Exercise:
Return exactly, and only, the lines from the line containing "### Replace plugin" through the final line of the records below, both included.
[[ The input, beginning ]]
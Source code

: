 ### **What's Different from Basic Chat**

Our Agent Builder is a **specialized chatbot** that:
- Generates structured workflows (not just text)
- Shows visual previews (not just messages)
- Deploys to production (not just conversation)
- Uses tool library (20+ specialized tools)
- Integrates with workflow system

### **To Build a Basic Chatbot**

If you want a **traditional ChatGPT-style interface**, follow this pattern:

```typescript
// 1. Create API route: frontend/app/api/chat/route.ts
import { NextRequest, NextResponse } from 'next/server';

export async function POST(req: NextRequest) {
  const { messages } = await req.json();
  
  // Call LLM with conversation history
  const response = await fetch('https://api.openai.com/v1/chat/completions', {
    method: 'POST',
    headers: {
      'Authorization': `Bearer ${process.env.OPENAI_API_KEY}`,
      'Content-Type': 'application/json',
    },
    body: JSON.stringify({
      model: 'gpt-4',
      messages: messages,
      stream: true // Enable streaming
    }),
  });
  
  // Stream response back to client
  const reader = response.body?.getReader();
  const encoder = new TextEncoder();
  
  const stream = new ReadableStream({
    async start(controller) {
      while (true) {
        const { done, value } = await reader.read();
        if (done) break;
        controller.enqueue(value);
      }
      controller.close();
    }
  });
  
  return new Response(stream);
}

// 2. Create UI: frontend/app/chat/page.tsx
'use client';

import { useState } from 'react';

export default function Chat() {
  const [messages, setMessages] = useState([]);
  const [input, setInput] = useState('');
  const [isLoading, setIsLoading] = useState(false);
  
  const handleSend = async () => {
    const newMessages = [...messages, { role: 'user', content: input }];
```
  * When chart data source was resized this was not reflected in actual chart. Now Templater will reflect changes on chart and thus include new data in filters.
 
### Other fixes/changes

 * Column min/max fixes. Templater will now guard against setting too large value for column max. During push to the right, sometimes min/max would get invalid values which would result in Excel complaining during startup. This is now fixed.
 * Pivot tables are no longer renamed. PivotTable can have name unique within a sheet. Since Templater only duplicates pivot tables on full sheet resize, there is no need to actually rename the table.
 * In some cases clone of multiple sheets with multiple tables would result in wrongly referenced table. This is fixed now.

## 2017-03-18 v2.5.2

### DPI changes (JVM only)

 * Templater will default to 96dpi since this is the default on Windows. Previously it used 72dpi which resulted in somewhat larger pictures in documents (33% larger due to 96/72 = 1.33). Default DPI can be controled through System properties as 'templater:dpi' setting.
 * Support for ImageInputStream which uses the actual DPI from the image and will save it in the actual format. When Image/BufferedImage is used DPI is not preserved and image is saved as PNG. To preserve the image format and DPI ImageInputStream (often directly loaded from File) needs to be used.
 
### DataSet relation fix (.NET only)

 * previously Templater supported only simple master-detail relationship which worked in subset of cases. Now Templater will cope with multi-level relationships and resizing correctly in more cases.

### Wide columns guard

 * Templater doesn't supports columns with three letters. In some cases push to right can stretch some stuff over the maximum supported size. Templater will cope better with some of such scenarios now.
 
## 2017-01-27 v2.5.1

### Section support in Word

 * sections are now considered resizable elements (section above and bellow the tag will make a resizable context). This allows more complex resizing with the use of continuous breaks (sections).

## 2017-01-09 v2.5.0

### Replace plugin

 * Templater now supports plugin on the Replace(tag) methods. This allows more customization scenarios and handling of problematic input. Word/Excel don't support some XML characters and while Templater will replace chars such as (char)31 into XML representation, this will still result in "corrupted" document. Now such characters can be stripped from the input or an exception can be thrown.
[[ The input, end ]]
Answer for this exercise:
### Replace plugin

 * Templater now supports plugin on the Replace(tag) methods. This allows more customization scenarios and handling of problematic input. Word/Excel don't support some XML characters and while Templater will replace chars such as (char)31 into XML representation, this will still result in "corrupted" document. Now such characters can be stripped from the input or an exception can be thrown.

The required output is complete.